Pour être plus précis mon géniteur me signale que Morennel Xorlarrin, maitre à Sorcere [académie de magie de Menzoberranzan], a découvert quelque chose d’assez compromettant sur ma maison et en fait part, avec des preuves, à quelqu’un dans la Maison Melarn [maison d'inquisitrices]. Quoique ce soit, je présume qu’il vaut mieux que ça n’atteigne jamais les oreilles des paladines de Lolth. Grâce à quelque indiscrétions à Sorcere, je sais qui Morennel a chargé de transporter les éléments et par où cette personne va passer. Voilà pourquoi je suis tapis dans sur un toit donnant sur un rue non loin du bazaar au lieu de profiter du festival chez moi.

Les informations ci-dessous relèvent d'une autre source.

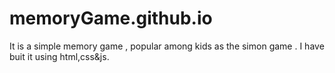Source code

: # memoryGame.github.io

It is a simple memory game , popular among kids as the simon game . I have buit it using html,css&js.
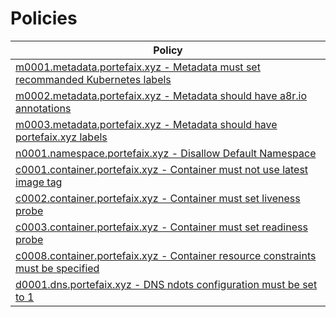 # Policies

<!-- BEGIN_POLICIES_DOC -->

| Policy                                                                                              |
| --------------------------------------------------------------------------------------------------- |
| [m0001.metadata.portefaix.xyz - Metadata must set recommanded Kubernetes labels](M0001-metadata-labels)      |
| [m0002.metadata.portefaix.xyz - Metadata should have a8r.io annotations](M0002-metadata-annotations)         |
| [m0003.metadata.portefaix.xyz - Metadata should have portefaix.xyz labels](M0003-metadata-portefaix-labels)  |
| [n0001.namespace.portefaix.xyz - Disallow Default Namespace](N0001-namespace-default)                         |
| [c0001.container.portefaix.xyz - Container must not use latest image tag](C0001-container-image-tag)          |
| [c0002.container.portefaix.xyz - Container must set liveness probe](C0003-container-liveness-probe)           |
| [c0003.container.portefaix.xyz - Container must set readiness probe](C0002-container-readiness-probe)         |
| [c0008.container.portefaix.xyz - Container resource constraints must be specified](C0008-container-resources) |
| [d0001.dns.portefaix.xyz - DNS ndots configuration must be set to 1](D0001-dns-ndots)                          |

<!-- END_POLICIES_DOC -->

Voilà ma cible. Pas seule, évidement. C’est vraiment dommage que je n’ai pas eu plus de temps pour en savoir plus sur les gens qui l’accompagnent. Ca ne m’a pas l’air trop compliqué, deux gardes seulement et… une panthère ! Heureusement, je suis un individu prévoyant (ou plutôt chanceux) et j’ai exactement ce qu’il faut.
Abattre les gardes ne fut qu’une formalité, rendre la panthère inoffensive grâce à une potion d’amitié animale [potion qui permet de communiquer avec les animeaux] n’a fait que me coûter un peu de ressources, par contre, quand cet imbécile s’est enfuit et à réussi à atteindre une rue fréquentée, ça m’a vraiment agacé. Tirer deux carreaux d’arbalète dans la foule n’était pas ce qu’il y avait de plus subtil, surtout quand le premier carreau à touché un manant qui passait par là, mais ça mis fin au problème, en tout cas à celui-ci. Le suivant a été de repousser la foule en colère. Compliqué, mais surement pas autant que si j'avais eu à poursuivre un envoyé d’un maitre de Sorcere dans toute la ville. J'ai toutefois juste eu le temps de récupérer ce que j’étais venu chercher, à savoir un message et un petit objet. Ensuite, il a fallu convaincre les gardes que j’étais au service d’un groupe de prêtresses qui cherchait cet individus. Ca n’a pas été simple non plus et j'ai pris un gros risque en mentionnant Sabrae Melarn. Nul doute que ça finira par revenir à quelqu'un et pas à mon avantage, mais enfin, pour l'instant, je ne suis pas au sur le chevalet de torture d'une de ces fanatiques de Mélarn. J'aviserai quand les problèmes se présenteront...

Je m’attendais à une révélation foudroyante, j’ai simplement eu un message sibyllin :

Chère Noquar
je suis sûr que vous ne manquerez pas d’être intéressée par les révélations de cet esprit. Ce focus et une nécromancienne compétente, je ne doute pas que vous en trouviez facilement une, vous donnerons des informations intéressantes sur la maison Shezrizzen. 
Quarvalsharess xal belbau dos lil belbol del emender dro*
Morennel Xorlarin, Maitre de Sorecere.

Il va donc falloir que je trouve une nécromancienne compétente et discrète…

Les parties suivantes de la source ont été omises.